Kernel Vs. User Level Threads #

Single CPU #

  • A process is described by its process control block, which contains:
    • virtual address mapping
    • stack
    • registers
  • If the process links in a user-level threading(ULT) library, the library will maintain a user-level thread data structure, which contains:
    • user-level thread id
    • user-level registers
    • thread stack
  • If we want the multiple kernel-level threads associated with the threads in the process, the PCB needs to be duplicated for each kernel-level thread. To avoid the duplication, we can split the PCB into smaller data structures:
    • The PCB only keep the virtual address mapping,
    • The kernel-level thread(KLT) keeps the stack and register

At Scale #

  • In a multiple processes situation, there will be multiple ULT, PCB and KLT. To cope with this, the system need to maintain the relationships: ULT <-> PCB, PCB <-> KLT. And if the system has multiple CPU, we also need to maintain the relationship: CPU <-> KLT.
  • For each process, we need to track the kernel level threads that execute on behalf the process, and the for each kernel level thread, we need to track of the processes on whose behalf we execute.
  • When kernel itself is multithreaded, we can have multiple kernel-level threads supporting a single user-level process.
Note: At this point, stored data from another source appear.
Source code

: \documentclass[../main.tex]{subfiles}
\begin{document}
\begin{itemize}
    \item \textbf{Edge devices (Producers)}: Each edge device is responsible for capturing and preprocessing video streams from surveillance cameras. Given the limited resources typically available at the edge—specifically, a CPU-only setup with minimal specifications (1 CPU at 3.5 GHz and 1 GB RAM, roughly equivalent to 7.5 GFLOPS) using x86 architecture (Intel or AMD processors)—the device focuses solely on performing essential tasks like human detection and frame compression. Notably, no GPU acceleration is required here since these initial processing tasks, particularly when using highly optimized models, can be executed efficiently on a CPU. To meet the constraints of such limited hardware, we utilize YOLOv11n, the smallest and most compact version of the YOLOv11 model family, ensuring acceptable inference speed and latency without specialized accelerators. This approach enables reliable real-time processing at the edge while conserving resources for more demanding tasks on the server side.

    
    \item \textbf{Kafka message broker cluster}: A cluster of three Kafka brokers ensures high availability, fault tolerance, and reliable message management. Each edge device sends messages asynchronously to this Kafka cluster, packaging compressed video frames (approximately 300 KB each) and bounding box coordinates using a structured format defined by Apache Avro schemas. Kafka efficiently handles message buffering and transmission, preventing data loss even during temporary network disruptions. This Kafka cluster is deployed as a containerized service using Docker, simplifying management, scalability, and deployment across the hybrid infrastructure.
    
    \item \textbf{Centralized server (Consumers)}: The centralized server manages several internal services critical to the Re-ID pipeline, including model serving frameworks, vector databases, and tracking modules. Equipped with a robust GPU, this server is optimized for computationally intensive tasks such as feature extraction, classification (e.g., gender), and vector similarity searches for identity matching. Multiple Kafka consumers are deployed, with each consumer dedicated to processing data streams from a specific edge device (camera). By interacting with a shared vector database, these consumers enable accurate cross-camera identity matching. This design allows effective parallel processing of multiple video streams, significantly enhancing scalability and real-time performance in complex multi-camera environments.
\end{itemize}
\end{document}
When kernel needs to schedule/context switch among kernel-level threads that belong to diff processes, it can quickly determine the KLT point to diff PCB.

Hard and Light Process State #

  • When the operating system context switches between two kernel level threads that belong to the process, there is information relevant to both threads in the process control block, and also information that is only relevant to each thread.
  • Information relevant to all threads includes the virtual address mapping, while information relevant to each thread specifically can include things like signals or system call arguments. When context switching among the two kernel level threads, we want to preserve some portion of the PCB and swap out the rest.
  • We can split up the information in the PCB into hard process state which is relevant for all user level threads in a given process and light process state that is only relevant for a subset of user level threads associated with a particular kernel level thread.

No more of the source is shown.